"Huhhhh." Aswa mendesahkan rasa lelah, ia usap kening yang kini terasa begitu penuh dengan peluh. Entah mengapa, seharusnya ini hal yang mudah bukan? Namun, ia tetap belum merasa terbiasa, padahal sudah ketiga kali sejak pertama ia melakukannya.
Reuni SMA Siswa Nusa. Begitu judul acara yang harus dirinya hadiri malam ini. Jujur, sebenarnya Aswa tidak mau mengikuti hal-hal begini. Kalau saja para pengurus yang menyiapkan acara reuni tidak memesan bunga dari tokoknya.
Bayangkan saja, berada di sekitar keramaian yang dipenuhi oleh orang-orang sukses, banyak yang sudah berubah atau, ada yang bersama anak dan suaminya. Entah kenapa tapi Aswa merasa sangat malu. Bukannya Aswa iri atau bagaimana, memiliki kepribadian yang agak sulit berbaur, dan masa lalu yang buruk dengan teman satu sekolahnya, menjadikan keadaan reuni hal yang paling mencekam untuk Aswa. Apalagi, Aswa merasa bahwa ia belum berubah. Masih seorang wanita sederhana yang dulu sering dihina-hina.
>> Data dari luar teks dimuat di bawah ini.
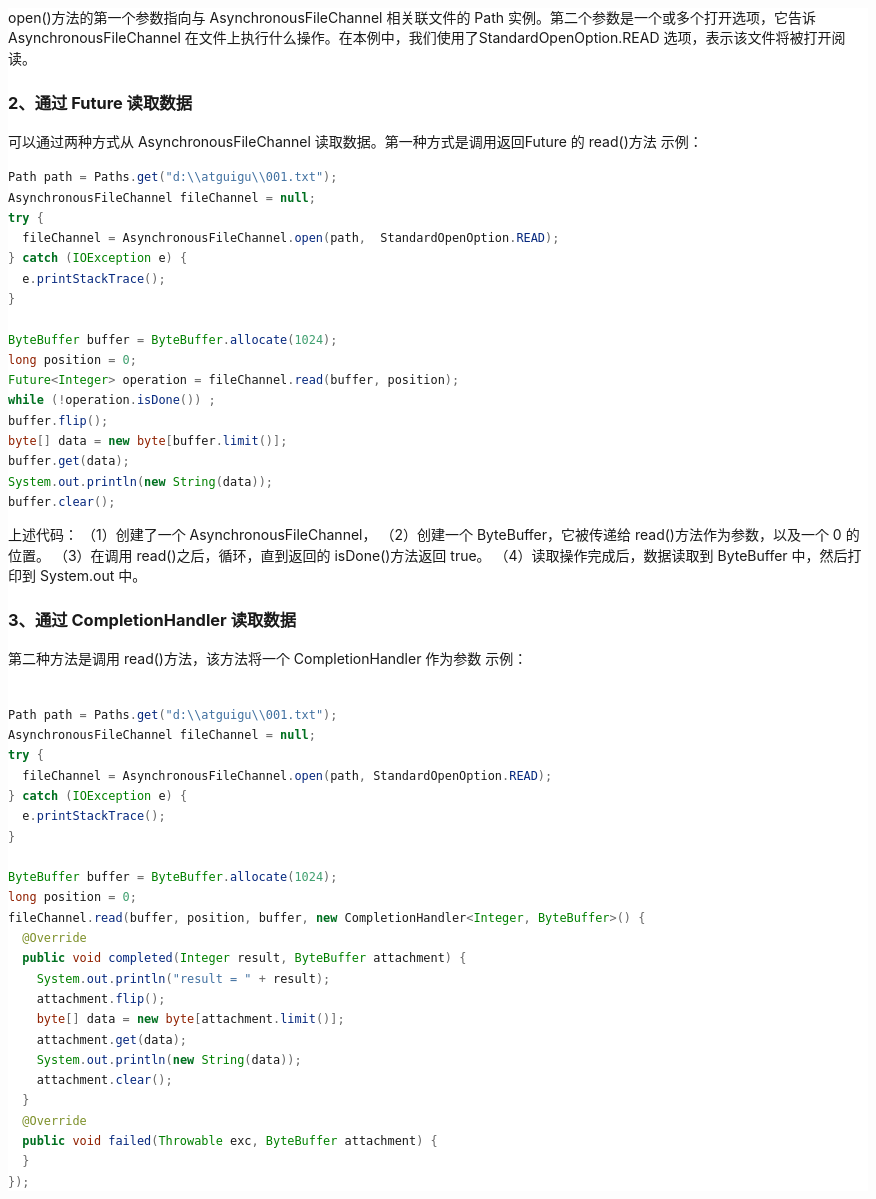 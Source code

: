 open()方法的第一个参数指向与 AsynchronousFileChannel 相关联文件的 Path 实例。第二个参数是一个或多个打开选项，它告诉 AsynchronousFileChannel 在文件上执行什么操作。在本例中，我们使用了StandardOpenOption.READ 选项，表示该文件将被打开阅读。

### **2、通过 Future 读取数据**

可以通过两种方式从 AsynchronousFileChannel 读取数据。第一种方式是调用返回Future 的 read()方法
示例：

```java
Path path = Paths.get("d:\\atguigu\\001.txt");
AsynchronousFileChannel fileChannel = null;
try {
  fileChannel = AsynchronousFileChannel.open(path,  StandardOpenOption.READ);
} catch (IOException e) {
  e.printStackTrace();
}

ByteBuffer buffer = ByteBuffer.allocate(1024);
long position = 0;
Future<Integer> operation = fileChannel.read(buffer, position);
while (!operation.isDone()) ;
buffer.flip();
byte[] data = new byte[buffer.limit()];
buffer.get(data);
System.out.println(new String(data));
buffer.clear();
```

上述代码：
（1）创建了一个 AsynchronousFileChannel，
（2）创建一个 ByteBuffer，它被传递给 read()方法作为参数，以及一个 0 的位置。
（3）在调用 read()之后，循环，直到返回的 isDone()方法返回 true。
（4）读取操作完成后，数据读取到 ByteBuffer 中，然后打印到 System.out 中。

### 3、通过 CompletionHandler 读取数据

第二种方法是调用 read()方法，该方法将一个 CompletionHandler 作为参数
示例：

```java

Path path = Paths.get("d:\\atguigu\\001.txt");
AsynchronousFileChannel fileChannel = null;
try {
  fileChannel = AsynchronousFileChannel.open(path, StandardOpenOption.READ);
} catch (IOException e) {
  e.printStackTrace();
}

ByteBuffer buffer = ByteBuffer.allocate(1024);
long position = 0;
fileChannel.read(buffer, position, buffer, new CompletionHandler<Integer, ByteBuffer>() {
  @Override
  public void completed(Integer result, ByteBuffer attachment) {
    System.out.println("result = " + result);
    attachment.flip();
    byte[] data = new byte[attachment.limit()];
    attachment.get(data);
    System.out.println(new String(data));
    attachment.clear();
  }
  @Override
  public void failed(Throwable exc, ByteBuffer attachment) {
  }
});
```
Bahkan percaya tidak percaya, sedari tadi, ia hanya diam di pojok sepi bersama satu teman yang ia miliki. Jika sesekali ada orang melihatnya, maka, Aswa akan sedikit berbasa-basi, atau menampilkan senyum ramah. Aswa memang tidak dendam, hanya saja, ia menjadi kaku dan aneh sendiri saat kini wajah-wajah dewasa para 'teman' yang ia miliki menyapanya hangat.
Tidak seperti dulu.
Dan hal yang paling mendebarkan setiap kali reuni seperti ini adalah ... saat bertemu orang yang dulu pernah membulynya secara habis-habisan. Memang sangat banyak yang memperlakukan Aswa tidak manusiawi. Kepribadiannya yang pendiam, gayanya yang cupu, dan lain hal membuat ia benar-benar menjadi sasaran empuk bagi orang-orang yang membencinya. Meski Aswa hanya menduga-duga mereka membencinya karena ia berada di lingkungan yang salah. Mungkin fisiknya yang menjijikan, atau penampilannya yang tak sedap dipandang.
Atau mungkin orang-orang itu jahat memang sudah bawaan dari lahir?
Astagfirullah!
Aswa menggelengkan kepalanya. Rasanya apa yang ia pikirkan barusan tidak benar. Jangan seperti itu, dia tidak boleh lagi bersuudzon kepada orang lain. Tidak baik. Lagian, ia harus membiasakan diri untuk berpikir positif. Pokoknya, segala sesuatu yang datang dan pergi dari dalam hidupnya adalah hal yang indah, ketentuan Sang Maha Kuasa. Tidak baik rasanya jika Aswa berpikiran buruk terhadap apa yang datang dan yang pergi, yang telah dan akan terjadi. Karena semua itu memang kehendak Allah.
"Udah deh," gumam Aswa, sembari merapikan khimar abu-abu yang kini ia kenakan. Dirinya memang berada di toilet, untuk membenahi diri, sebelum---tepatnya mencoba---menyapa teman-temannya untuk pamit. Ya, seperti biasa, dengan alasan sudah terlalu malam, dan dia juga harus menaiki angkutan umum yang di mana begitu rawan di jam seperti ini, jadi ia harus bergegas untuk segera pulang. Meski sebenarnya ia hanya ingin menghindari ketidaknyamanan yang membelenggu.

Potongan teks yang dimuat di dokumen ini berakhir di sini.